Indeed, amid signs that Remain would now win against Johnson's deal in a public vote, it was hard not to imagine the landscape if Corbyn had acted differently since his 'original sin' of calling, immediately after the 2016 referendum, for the immediate invoking of Article 50. Even then, instead of disenfranchising at a stroke the 48% who voted 'no' to Brexit, the Labour leader might have said: "I fully respect the outcome of the referendum but just as I would after a defeat in a general election I will try to change the public's mind in time for them to decide in another referendum whether they agree with whatever deal emerges."

At many stages since then - for example after Theresa May failed to secure a majority in the 2017 election - he could have changed course. He could have galvanised Momentum behind such a strategy; he could have headed a national movement embracing much of business and pro-European Tories. Without even jettisoning his own deep Euroscepticism, he could have argued in an analogy deeply embedded in the Labour movement - and used both by Starmer in his private talks with the unions, and by not a few shop stewards in closed trade union meetings - that any offer from the employer should be put back to the members; a second vote, in other words, the democratic course whatever your views. Most self-interestedly from Labour's point of view, he could have vastly strengthened his chances of winning the possibly imminent general election the polls suggest he may lose.
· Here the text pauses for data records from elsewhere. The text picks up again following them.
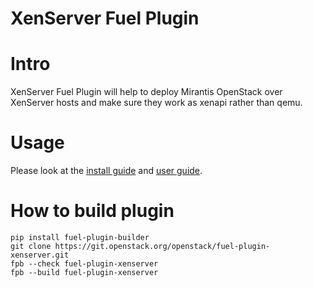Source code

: XenServer Fuel Plugin
=====================

Intro
=====

XenServer Fuel Plugin will help to deploy Mirantis OpenStack over XenServer hosts and make sure they work as xenapi rather than qemu.


Usage
=====

Please look at the [install guide](doc/content/installation.rst)
and [user guide](doc/content/user-guide.rst).


How to build plugin
===================

	pip install fuel-plugin-builder
	git clone https://git.openstack.org/openstack/fuel-plugin-xenserver.git
	fpb --check fuel-plugin-xenserver
	fpb --build fuel-plugin-xenserver
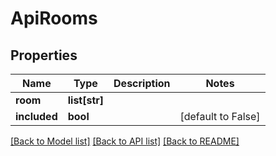 # ApiRooms

## Properties
Name | Type | Description | Notes
------------ | ------------- | ------------- | -------------
**room** | **list[str]** |  | 
**included** | **bool** |  | [default to False]

[[Back to Model list]](../README.md#documentation-for-models) [[Back to API list]](../README.md#documentation-for-api-endpoints) [[Back to README]](../README.md)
This should not however eclipse Johnson's contemptuous treatment of parliament - effectively Public Enemy #4. Johnson insisted on his indefensibly rushed timetable partly because he was fixated on his unnecessary promise to take Britain out of the EU by October 31. And partly because he wanted to avoid scrutiny of - and improvements to - a bill that now threatens severe damage to Britain's economy, as well as the break-up of the Union, not only with Northern Ireland but with Scotland, to whom he has gifted a new casus belli for independence. But hankering after a 'parliament versus the people' election he also strikes at the cornerstone of the constitution, long accepted as such by the British public.

If he succeeds, he will be hard to stop. In Return of the Jedi Darth Vader finally turns on the Emperor and hurls him to his death to protect Luke Skywalker. In the fictional timescale envisaged by George Lucas, that was two decades after he came to power.